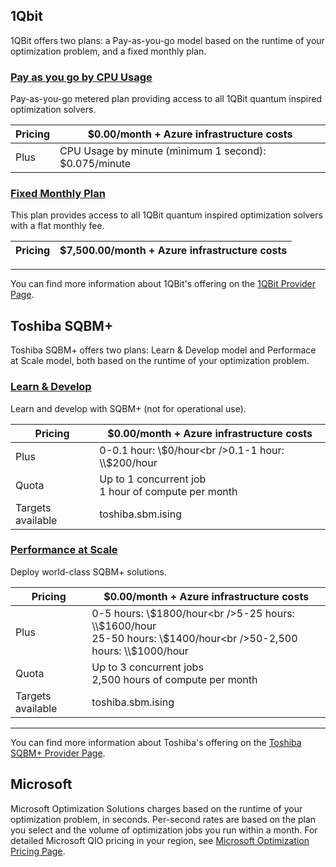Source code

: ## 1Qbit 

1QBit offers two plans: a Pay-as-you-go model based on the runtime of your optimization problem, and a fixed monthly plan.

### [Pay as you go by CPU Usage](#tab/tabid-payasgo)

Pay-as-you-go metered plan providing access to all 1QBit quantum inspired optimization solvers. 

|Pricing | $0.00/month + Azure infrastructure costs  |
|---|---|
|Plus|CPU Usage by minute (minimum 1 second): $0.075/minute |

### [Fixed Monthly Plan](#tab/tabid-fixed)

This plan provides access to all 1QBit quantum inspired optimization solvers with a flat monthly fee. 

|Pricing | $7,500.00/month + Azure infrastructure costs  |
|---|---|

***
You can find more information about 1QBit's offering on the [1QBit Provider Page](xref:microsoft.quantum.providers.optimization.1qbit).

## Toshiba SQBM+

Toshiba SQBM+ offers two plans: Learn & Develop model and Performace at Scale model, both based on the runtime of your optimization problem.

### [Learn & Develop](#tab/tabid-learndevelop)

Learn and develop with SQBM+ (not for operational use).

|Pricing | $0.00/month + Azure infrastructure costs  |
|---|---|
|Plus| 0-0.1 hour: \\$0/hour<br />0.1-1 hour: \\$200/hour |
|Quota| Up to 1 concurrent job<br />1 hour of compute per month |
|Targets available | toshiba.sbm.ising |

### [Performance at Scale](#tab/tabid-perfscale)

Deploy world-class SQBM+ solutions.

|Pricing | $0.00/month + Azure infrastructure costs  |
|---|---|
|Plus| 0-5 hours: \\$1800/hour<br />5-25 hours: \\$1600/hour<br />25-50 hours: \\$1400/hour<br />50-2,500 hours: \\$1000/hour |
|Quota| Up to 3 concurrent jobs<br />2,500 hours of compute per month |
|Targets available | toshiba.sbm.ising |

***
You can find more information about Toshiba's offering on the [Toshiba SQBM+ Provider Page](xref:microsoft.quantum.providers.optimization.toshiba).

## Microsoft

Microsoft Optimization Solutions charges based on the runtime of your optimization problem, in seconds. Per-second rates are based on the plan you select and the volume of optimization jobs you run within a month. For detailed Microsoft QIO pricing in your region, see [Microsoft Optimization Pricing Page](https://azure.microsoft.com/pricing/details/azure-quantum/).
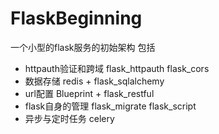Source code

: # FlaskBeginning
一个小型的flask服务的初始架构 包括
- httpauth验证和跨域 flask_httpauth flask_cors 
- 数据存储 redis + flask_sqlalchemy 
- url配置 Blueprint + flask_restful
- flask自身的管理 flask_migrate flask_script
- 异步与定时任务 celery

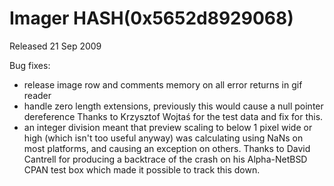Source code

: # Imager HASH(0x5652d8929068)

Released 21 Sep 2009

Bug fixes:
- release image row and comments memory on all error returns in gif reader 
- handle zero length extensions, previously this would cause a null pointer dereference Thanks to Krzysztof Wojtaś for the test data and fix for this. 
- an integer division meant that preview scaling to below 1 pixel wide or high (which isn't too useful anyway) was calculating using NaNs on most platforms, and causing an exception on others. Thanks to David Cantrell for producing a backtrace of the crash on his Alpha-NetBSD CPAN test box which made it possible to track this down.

*Exercise description*
Both the line containing "### [Learn &" and the line containing "## Microsoft" belong in the answer. Print them and every line above that falls between them exactly, and no others.

*Exercise solution*
### [Learn & Develop](#tab/tabid-learndevelop)

Learn and develop with SQBM+ (not for operational use).

|Pricing | $0.00/month + Azure infrastructure costs  |
|---|---|
|Plus| 0-0.1 hour: \\$0/hour<br />0.1-1 hour: \\$200/hour |
|Quota| Up to 1 concurrent job<br />1 hour of compute per month |
|Targets available | toshiba.sbm.ising |

### [Performance at Scale](#tab/tabid-perfscale)

Deploy world-class SQBM+ solutions.

|Pricing | $0.00/month + Azure infrastructure costs  |
|---|---|
|Plus| 0-5 hours: \\$1800/hour<br />5-25 hours: \\$1600/hour<br />25-50 hours: \\$1400/hour<br />50-2,500 hours: \\$1000/hour |
|Quota| Up to 3 concurrent jobs<br />2,500 hours of compute per month |
|Targets available | toshiba.sbm.ising |

***
You can find more information about Toshiba's offering on the [Toshiba SQBM+ Provider Page](xref:microsoft.quantum.providers.optimization.toshiba).

## Microsoft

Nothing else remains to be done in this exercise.